Heidi Tikka has examined the relation between the viewer and the work of art since the completion of her studies at the School of the Art Institute of Chicago, where she got her MFA degree in 1992. “My studies back then were strongly informed by the theories in post-structuralism and feminism. I began to think about the place of the spectator in my work after completing my film On the Threshold of Liberty (1991) in which I questioned what I then understood as the limits of representation.”
“There was a lot of visual art that intervened critically in the representation of women, but I felt that they were missing something. They did not inquire into the apparatuses of representation.” Tikka says that she wanted to find artistic strategies that move the viewer away from the privileged position created by representational art, and felt that installation was the only possible form for this.
“My installations have been a direct continuation of the questions about the viewer’s position in relation to the image I explored during my studies. How can interactive technology be a part of a work that examines the relationship between the viewer and the artwork? I find working with technology highly interesting. It provides tools, but for me technology is also an object of study,” Tikka points out.
Updating an Artwork: Mother, Child
Mother, Child (2000/2011) is an interactive video installation in which a video of an infant is projected onto a white fabric. The viewers can hold the fabric in their arms like they would be cradling a real baby and the projection reacts to both the viewer’s and the audience’s actions in the exhibition space. “I was interested in seeing what would happen if the image came too close to the viewer, a part of the viewer’s own bodily being. The viewer and the audience together enact the image which appears to be alive,” Tikka explains. “My own child was a small baby at that time, so I also wanted to explore the possibility of sharing that bodily experience.”

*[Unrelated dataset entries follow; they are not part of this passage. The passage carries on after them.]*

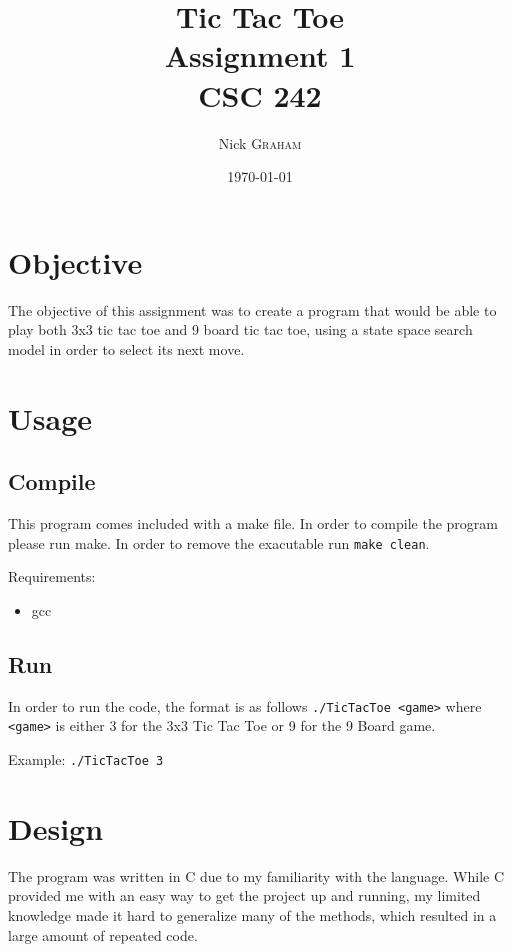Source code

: \documentclass{article}
\title{Tic Tac Toe \\ Assignment 1 \\ CSC 242} %
\author{Nick \textsc{Graham}} %
\date{\today} %
\begin{document}
\maketitle %



\section{Objective}
The objective of this assignment was to create a program that would be able to play
both 3x3 tic tac toe and 9 board tic tac toe, using a state space search model in
order to select its next move.

\section{Usage}
\subsection{Compile}
This program comes included with a make file. In order to compile the program
please run make. In order to remove the exacutable run \texttt{make clean}.

Requirements:
\begin{itemize}
    \item gcc
\end{itemize}

\subsection{Run}
In order to run the code, the format is as follows \texttt{./TicTacToe <game>} where
\texttt{<game>} is either 3 for the 3x3 Tic Tac Toe or 9 for the 9 Board game.

Example: \texttt{./TicTacToe 3}

\section{Design}
The program was written in C due to my familiarity with the language. While C
provided me with an easy way to get the project up and running, my limited knowledge
made it hard to generalize many of the methods, which resulted in a large amount
of repeated code.
\end{document}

Mother, Child also brought up a lot of issues related to documenting and preserving installations that rely on technology. Mother, Child began to gradually age during the years the installation toured in the US, in Canada and in the UK, because its different technical components were no longer compatible with the advancing device and software ecologies. “It made me realize that, in a couple of years, the piece could no longer be exhibited.”
Tikka tried to get funding to redo the installation for many years, but found out that people did not really understand the need to technically update an artwork. It was eventually reconstructed in 2011 and exhibited at the Finnish Museum of Photography. “We had to completely rebuild the technical platform for interactivity. It made me think about the issues related to preserving this kind of art, but also about the identity of the work.”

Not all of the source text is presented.